超音波診断装置は,画像表示装置がCRTからLCD(液晶パネル)を採用するようになったことやハードウエアの進歩により小型軽量化が可能となったことなどにより,柔軟で多様なデザインが可能となった.しかし21世紀に入り,超音波診断装置の人間工学的デザインの重要性が,検査士の身体的傷害防止の観点から特に米国においてトピックとなってきたことにより,単なるデザインではなく,より機能的なデザインが要求されるようになってきた.超音波診断装置における人間工学的デザインのポイントは,超音波診断装置を使用する医師や検査士の体格に合わせて,装置の各パートをいかに調節可能にするように設計するかが重要である.

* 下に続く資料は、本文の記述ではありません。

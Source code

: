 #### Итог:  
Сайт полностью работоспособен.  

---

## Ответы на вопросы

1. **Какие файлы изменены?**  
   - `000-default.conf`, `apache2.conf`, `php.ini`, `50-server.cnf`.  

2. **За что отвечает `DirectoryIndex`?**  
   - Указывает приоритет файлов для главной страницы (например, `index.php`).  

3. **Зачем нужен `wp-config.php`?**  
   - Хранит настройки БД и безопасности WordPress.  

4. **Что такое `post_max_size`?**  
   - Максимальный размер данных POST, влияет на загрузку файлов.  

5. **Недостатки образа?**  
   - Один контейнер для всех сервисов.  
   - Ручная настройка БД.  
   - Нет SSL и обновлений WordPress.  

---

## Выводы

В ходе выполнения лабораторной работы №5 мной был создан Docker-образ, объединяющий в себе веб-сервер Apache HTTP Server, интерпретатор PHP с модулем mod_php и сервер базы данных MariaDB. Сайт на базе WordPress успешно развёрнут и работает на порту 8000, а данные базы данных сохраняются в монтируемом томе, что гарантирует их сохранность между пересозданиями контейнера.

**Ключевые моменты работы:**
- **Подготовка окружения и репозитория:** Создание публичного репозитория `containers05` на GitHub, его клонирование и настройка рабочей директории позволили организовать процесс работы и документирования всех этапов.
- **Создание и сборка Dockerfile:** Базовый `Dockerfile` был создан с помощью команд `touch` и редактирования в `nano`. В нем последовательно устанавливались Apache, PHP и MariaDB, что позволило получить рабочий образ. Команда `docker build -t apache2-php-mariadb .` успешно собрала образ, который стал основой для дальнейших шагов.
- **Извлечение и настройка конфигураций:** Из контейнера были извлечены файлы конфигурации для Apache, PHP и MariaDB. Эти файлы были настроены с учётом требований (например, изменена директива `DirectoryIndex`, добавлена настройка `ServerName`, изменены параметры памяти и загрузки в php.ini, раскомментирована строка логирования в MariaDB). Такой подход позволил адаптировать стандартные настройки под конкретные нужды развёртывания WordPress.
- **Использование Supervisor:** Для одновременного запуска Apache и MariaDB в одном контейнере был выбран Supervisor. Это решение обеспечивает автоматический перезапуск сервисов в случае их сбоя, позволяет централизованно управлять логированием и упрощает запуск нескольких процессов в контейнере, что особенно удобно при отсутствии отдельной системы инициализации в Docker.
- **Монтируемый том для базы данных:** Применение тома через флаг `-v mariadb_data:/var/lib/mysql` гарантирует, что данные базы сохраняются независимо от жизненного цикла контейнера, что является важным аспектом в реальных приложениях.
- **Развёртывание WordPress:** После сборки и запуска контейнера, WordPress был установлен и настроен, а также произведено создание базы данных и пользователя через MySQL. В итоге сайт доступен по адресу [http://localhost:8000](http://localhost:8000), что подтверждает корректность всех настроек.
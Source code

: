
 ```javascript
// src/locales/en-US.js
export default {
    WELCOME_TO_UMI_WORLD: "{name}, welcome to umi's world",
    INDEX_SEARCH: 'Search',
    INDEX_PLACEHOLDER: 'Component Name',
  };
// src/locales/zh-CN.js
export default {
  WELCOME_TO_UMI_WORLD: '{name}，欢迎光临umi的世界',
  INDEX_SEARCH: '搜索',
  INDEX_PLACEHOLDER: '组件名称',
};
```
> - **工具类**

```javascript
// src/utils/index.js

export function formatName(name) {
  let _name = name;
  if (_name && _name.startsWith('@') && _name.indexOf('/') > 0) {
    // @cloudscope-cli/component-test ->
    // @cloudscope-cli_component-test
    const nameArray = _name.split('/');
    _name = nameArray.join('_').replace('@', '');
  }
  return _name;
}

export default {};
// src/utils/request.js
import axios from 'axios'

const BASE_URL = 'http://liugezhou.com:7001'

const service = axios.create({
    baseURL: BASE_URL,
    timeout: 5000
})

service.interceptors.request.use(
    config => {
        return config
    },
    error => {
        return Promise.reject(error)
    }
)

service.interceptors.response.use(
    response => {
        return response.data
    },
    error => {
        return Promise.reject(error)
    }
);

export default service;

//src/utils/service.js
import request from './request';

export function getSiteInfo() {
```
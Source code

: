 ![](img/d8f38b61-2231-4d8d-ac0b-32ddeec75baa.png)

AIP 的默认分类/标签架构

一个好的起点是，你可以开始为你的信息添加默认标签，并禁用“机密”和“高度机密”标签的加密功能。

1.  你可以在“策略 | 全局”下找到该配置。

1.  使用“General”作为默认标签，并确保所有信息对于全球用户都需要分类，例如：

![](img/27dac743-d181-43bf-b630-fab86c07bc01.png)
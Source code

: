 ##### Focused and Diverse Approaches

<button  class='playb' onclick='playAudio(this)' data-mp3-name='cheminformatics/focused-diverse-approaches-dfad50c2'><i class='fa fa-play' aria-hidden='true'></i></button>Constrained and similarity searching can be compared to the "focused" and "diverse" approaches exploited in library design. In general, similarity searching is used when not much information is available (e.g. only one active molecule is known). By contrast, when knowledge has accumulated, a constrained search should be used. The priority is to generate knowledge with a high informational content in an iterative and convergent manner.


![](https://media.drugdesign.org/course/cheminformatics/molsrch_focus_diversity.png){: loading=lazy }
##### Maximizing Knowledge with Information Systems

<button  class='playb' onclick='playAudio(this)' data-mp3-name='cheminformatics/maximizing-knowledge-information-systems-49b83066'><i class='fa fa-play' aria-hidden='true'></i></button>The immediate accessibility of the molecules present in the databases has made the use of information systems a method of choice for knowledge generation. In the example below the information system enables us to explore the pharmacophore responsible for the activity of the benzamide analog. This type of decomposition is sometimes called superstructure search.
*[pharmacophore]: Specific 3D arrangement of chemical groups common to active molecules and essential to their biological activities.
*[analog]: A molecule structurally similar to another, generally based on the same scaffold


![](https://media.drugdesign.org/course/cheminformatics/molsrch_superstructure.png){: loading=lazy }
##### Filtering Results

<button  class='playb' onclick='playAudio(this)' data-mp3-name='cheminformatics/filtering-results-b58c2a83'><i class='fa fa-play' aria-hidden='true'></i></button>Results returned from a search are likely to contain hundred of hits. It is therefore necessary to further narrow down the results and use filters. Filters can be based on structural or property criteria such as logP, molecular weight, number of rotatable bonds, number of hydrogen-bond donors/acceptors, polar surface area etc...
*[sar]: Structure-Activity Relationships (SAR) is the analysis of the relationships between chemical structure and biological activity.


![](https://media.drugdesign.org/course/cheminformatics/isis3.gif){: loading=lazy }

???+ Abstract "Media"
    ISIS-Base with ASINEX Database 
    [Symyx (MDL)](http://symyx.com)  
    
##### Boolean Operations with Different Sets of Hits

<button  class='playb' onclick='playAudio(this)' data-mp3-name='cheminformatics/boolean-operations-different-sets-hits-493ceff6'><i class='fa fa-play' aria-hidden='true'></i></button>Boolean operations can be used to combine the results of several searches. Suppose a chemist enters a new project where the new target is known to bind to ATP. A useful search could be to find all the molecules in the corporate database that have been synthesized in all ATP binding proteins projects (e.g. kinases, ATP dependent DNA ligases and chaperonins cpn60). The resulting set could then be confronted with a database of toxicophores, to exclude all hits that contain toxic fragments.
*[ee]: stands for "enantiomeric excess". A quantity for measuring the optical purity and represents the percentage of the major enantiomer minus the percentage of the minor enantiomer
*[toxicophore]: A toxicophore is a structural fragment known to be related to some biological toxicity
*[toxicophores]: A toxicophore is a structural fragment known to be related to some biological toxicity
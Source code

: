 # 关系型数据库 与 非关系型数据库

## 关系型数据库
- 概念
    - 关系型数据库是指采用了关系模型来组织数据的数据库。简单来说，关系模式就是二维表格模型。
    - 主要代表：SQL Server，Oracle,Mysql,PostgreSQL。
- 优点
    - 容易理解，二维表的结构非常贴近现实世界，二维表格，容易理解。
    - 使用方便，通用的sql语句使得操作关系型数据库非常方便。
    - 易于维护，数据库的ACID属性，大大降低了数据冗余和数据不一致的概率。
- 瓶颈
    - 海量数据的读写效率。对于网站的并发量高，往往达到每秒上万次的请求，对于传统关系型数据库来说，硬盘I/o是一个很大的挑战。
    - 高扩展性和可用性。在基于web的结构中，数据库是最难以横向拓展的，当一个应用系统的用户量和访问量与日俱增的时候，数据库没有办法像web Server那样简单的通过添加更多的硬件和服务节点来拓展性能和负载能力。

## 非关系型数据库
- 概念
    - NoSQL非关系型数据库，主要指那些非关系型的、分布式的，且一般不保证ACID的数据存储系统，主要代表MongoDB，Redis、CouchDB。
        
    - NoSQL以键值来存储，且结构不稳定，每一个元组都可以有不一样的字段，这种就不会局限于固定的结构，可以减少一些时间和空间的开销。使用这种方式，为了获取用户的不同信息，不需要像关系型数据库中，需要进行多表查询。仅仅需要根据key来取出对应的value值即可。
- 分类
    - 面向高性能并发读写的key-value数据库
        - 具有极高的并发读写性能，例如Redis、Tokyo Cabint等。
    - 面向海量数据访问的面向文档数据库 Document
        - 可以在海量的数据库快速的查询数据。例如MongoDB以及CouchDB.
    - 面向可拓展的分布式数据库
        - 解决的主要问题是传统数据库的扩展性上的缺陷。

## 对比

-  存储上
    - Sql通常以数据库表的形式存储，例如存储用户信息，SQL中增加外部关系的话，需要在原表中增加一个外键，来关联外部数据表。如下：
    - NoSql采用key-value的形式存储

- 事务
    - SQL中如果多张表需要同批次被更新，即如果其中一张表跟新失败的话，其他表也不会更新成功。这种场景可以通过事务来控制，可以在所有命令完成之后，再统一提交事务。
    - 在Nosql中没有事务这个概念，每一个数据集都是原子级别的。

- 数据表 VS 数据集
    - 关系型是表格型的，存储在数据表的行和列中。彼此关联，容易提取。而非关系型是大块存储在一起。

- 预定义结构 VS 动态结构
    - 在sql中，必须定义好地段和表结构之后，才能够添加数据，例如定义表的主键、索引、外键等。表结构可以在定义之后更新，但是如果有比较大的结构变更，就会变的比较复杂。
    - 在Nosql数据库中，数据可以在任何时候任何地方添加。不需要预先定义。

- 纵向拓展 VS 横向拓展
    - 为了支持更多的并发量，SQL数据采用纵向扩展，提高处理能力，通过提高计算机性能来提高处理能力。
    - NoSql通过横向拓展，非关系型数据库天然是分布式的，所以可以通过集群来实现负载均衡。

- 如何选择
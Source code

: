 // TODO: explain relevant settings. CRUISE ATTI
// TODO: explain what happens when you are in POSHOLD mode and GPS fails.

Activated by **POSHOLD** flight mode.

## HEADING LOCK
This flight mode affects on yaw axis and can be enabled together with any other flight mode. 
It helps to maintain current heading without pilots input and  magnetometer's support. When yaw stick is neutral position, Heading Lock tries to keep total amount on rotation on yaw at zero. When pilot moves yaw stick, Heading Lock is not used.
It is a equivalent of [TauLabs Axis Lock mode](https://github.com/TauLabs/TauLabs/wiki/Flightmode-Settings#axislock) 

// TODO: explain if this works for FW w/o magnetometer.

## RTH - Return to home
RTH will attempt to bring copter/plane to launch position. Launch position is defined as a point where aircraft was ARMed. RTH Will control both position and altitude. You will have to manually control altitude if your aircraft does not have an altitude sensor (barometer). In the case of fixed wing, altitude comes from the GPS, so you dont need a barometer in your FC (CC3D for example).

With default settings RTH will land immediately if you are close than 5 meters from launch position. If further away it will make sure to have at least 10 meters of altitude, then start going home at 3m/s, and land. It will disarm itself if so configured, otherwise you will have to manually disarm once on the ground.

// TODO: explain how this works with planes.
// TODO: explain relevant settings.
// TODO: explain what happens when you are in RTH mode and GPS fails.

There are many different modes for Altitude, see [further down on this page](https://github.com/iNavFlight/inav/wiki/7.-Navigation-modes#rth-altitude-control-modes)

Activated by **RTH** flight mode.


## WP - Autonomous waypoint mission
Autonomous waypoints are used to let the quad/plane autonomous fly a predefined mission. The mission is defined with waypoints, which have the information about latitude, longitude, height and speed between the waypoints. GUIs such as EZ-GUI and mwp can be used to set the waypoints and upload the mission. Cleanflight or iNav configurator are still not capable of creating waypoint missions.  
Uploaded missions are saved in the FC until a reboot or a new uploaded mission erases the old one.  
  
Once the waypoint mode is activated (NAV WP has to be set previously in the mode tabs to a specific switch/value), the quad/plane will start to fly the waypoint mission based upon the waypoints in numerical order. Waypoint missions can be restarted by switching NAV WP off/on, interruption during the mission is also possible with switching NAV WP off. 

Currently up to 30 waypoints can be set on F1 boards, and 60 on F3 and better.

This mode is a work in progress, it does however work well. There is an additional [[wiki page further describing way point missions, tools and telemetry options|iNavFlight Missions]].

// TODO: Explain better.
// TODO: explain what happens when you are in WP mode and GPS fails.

今回は据置型の超音波装置を対象とするが,米国のSociety of Diagnostic Medical Sonographyが定めたIndustry Standards for the Prevention of Work-Related Musculoskeletal Disorders in Sonography (http://www.sdms.org/pdf/wrmsd2003.pdf)によると,装置を使用する医師や検査士(以下検者)が装置本体については,移動のために付いているキャスターを容易にロックあるいはロック解除できるか,装置に付いているDVDなどの光学ドライブを含む記録系へのアクセスが容易であるか,フットレストに足を置いたときの姿勢に無理がないか,探触子ホルダーへの検者のアクセスが容易かどうか,探触子ケーブルがコンソール操作の邪魔にならないかどうか,探触子のケーブルの調整が可能かどうか,探触子接続ポートにおいてコネクタの操作を片手でスムーズに行うことが可能かどうか,装置の移動が一人でスムーズに行えるかどうか,また検者が装置移動のためのハンドルを体格に合わせて調節することが可能かどうかなどのチェック項目がある.また操作パネルについては,検者の手首(手関節)と前腕が自然な姿勢になるようにパネルを移動して調節することができるか,座って操作する場合,操作パネルが検者の足の邪魔にならないような位置に移動し調節することが可能かどうかというチェック項目がある.さらにモニターについては,操作パネルとは別途に,手首(手関節)と前腕が自然な姿勢をとれるように調節可能かどうか,頚部を無理のない姿勢に保ちながら,片手でモニターの位置を操作可能かどうかなどのチェック項目がある.探触子については,軽量で,最小のトルク(回転力)で手首のバランスを保ちつつ,手の過度な伸展なしに手のひらで容易に握れるグリップを持っているかどうか,適切なグリップのサイズとスリップ止めを有しているかどうかなどのチェック項目がある.工業デザインの観点からは,以上のようなチェック項目を満たしている装置が理想的な人間工学的デザインを有する超音波診断装置であるといえる.今回のセッションでは,各ベンダーの据置型の装置について,これらの個々の項目について,超音波検査に携わる医師や超音波検査士とともに検証していきたい.